Go over the records and count each line that has the string "repetidas". Give the number and nothing else.

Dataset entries
Start of Block
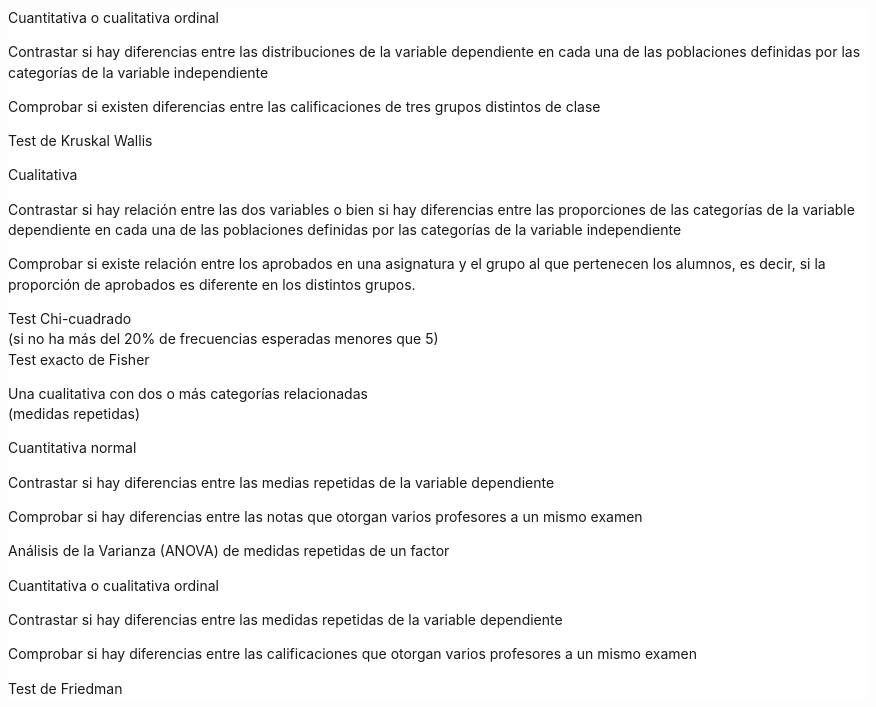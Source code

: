 <td width="88">
<p>Cuantitativa o cualitativa ordinal</p>
</td>
<td width="315">
<p>Contrastar si hay diferencias entre las distribuciones de la variable dependiente en cada una de las poblaciones definidas por las categor&iacute;as de la variable independiente</p>
</td>
<td width="330">
<p>Comprobar si existen diferencias entre las calificaciones de tres grupos distintos de clase</p>
</td>
<td width="174">
<p>Test de Kruskal Wallis</p>
</td>
</tr>
<tr>
<td width="88">
<p>Cualitativa</p>
</td>
<td width="315">
<p>Contrastar si hay relaci&oacute;n entre las dos variables o bien si hay diferencias entre las proporciones de las categor&iacute;as de la variable dependiente en cada una de las poblaciones definidas por las categor&iacute;as de la variable independiente</p>
</td>
<td width="330">
<p>Comprobar si existe relaci&oacute;n entre los aprobados en una asignatura y el grupo al que pertenecen los alumnos, es decir, si la proporci&oacute;n de aprobados es diferente en los distintos grupos.</p>
</td>
<td width="174">
<p>Test Chi-cuadrado <br /> (si no ha m&aacute;s del 20% de frecuencias esperadas menores que 5)<br /> Test exacto de Fisher</p>
</td>
</tr>
<tr>
<td rowspan="3" width="95" height="14">
<p>Una cualitativa con dos o m&aacute;s categor&iacute;as relacionadas <br /> (medidas repetidas)</p>
</td>
<td width="88">
<p>Cuantitativa normal</p>
</td>
<td width="315">
<p>Contrastar si hay diferencias entre las medias repetidas de la variable dependiente</p>
</td>
<td width="330">
<p>Comprobar si hay diferencias entre las notas que otorgan varios profesores a un mismo examen</p>
</td>
<td width="174">
<p>An&aacute;lisis de la Varianza (ANOVA) de medidas repetidas de un factor</p>
</td>
</tr>
<tr>
<td width="88">
<p>Cuantitativa o cualitativa ordinal</p>
</td>
<td width="315">
<p>Contrastar si hay diferencias entre las medidas repetidas de la variable dependiente</p>
</td>
<td width="330">
<p>Comprobar si hay diferencias entre las calificaciones que otorgan varios profesores a un mismo examen</p>
</td>
<td width="174">
<p>Test de Friedman</p>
End of Block
Solution
4